Kim Mestdagh : "Je n'osais pas rêver de WNBA, ni des JO, mais maintenant c'est si proche"

Kim Mestdagh aura évolué dans un tout autre rôle que sa coéquipière Emma Meesseman à Washington Mystics lors d’une saison qui s’est achevée jeudi par le premier titre WNBA de la franchise américaine au terme de cinq manches en finale face à Connecticut Sun. L’ailière flandrienne de Ypres n’aura pas beaucoup jouée, mais la franc-tireuse des Belgian Cats approuvait "une expérience unique".

"Il y a eu beaucoup de stress, cela a été quelque chose d’unique. J’ai aimé chaque minute d’être là et j’ai aimé chaque minute de chaque match", a confié Kim Mestdagh à peine débarquée de l’avion qui ramenait les deux joueuses Belges dimanche matin à Bruxelles. "J’ai eu peut-être un peu de frustration de rester sur le banc, parce que tu travailles dur, parfois individuellement en plus aussi sur le côté. Tu espères que cela va payer et cela n’a peut-être pas payé comme je voulais. Mais une fois en playoffs, la mentalité a changé. J’étais là pour donner de l’énergie à l’équipe tout en restant prête pour jouer parce qu’on ne sait jamais. Il n’y avait plus de frustration et je comprends les choix du coach. Le travail individuel m’a fait progresser individuellement et j’ai pu voir aussi le rôle des joueuses sur le banc. J’ai peut-être encore plus de respect pour elles, parce que ce n’est pas toujours facile."

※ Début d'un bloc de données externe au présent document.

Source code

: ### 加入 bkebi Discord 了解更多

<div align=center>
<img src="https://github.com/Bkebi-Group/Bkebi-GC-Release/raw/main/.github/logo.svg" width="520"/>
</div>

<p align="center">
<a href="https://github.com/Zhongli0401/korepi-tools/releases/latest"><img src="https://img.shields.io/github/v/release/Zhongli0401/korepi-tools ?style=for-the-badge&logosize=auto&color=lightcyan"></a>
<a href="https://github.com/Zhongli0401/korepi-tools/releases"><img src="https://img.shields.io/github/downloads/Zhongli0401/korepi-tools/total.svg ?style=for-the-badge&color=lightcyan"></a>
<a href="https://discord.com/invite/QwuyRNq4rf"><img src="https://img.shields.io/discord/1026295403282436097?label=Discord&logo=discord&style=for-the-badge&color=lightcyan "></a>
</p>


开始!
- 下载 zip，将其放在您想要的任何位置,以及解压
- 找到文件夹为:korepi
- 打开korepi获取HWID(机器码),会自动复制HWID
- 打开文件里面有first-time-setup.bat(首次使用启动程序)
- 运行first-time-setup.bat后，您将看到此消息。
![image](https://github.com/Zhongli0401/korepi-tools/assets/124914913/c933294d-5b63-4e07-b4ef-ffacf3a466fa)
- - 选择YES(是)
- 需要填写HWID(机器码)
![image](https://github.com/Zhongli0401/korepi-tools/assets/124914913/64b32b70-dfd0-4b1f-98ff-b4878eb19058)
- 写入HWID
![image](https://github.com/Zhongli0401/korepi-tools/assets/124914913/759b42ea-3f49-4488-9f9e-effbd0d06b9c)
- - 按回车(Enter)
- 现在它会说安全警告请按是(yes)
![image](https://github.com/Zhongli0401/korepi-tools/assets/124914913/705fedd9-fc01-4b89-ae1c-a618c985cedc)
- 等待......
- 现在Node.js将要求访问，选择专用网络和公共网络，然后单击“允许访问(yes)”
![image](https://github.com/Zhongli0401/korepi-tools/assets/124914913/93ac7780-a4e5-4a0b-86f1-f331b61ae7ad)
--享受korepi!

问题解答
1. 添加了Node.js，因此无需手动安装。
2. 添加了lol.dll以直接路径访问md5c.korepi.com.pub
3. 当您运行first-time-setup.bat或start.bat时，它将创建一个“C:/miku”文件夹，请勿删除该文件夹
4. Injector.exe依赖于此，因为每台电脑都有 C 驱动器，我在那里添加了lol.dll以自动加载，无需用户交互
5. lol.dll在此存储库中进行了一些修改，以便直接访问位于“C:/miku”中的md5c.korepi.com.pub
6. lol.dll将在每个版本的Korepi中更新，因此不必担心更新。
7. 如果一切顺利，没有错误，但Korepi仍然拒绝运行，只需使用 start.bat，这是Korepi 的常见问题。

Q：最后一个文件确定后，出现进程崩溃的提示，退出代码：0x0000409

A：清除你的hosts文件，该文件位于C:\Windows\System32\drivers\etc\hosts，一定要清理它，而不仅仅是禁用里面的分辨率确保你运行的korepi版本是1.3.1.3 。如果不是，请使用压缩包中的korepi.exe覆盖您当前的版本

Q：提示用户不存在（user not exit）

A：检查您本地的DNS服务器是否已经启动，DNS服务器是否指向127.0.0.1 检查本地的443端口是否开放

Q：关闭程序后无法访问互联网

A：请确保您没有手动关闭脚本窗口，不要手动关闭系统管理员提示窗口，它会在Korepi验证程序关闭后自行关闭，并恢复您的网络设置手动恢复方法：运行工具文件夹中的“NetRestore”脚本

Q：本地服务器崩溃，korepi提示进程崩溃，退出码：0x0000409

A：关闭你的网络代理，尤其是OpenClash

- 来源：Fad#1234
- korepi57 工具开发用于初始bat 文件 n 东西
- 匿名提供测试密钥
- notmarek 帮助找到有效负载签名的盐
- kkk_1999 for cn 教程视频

Après des expériences en Turquie, à Yakin Dogü et Cukurova, avec entre les deux une demi-saison à Salamanque où elle n’a pas eu beaucoup de minutes de jeu ces dernières années, Kim Mestdagh, 29 ans, aspire à jouer à Charleville-Mézières la saison prochaine pour son retour en Ligue française. Elle rejoindra son club dès jeudi avec comme objectif des trophées en France (après deux finales perdues lors de son premier passage chez les Flammes Carolos) et un bon parcours en Eurocoupe FIBA (dans le groupe de Liège).

"Oui, j’ai envie de jouer, mais en fait chaque retour chez les Cats me permettait d’avoir de nouveau des minutes de jeu. Maintenant en France, je ne vais sans doute pas jouer 35 minutes, mais je devrai moins prouver ce que je peux faire et je pourrai être plus concentrée sur mon basket. Le championnat de France est l’un des meilleurs d’Europe et c’est plus stable financièrement."

Les objectifs se conjuguent aussi avec l’équipe nationale. "Il y a les qualifications pour l’Euro qui débutent déjà en novembre, mais le focus est vraiment sur février. Ce sera encore plus important. Je n’avais jamais osé rêver de la WNBA et encore moins des JO en me disant, non c’est impossible. Mais maintenant, c’est si proche que cela pourrait être le sommet de ma carrière."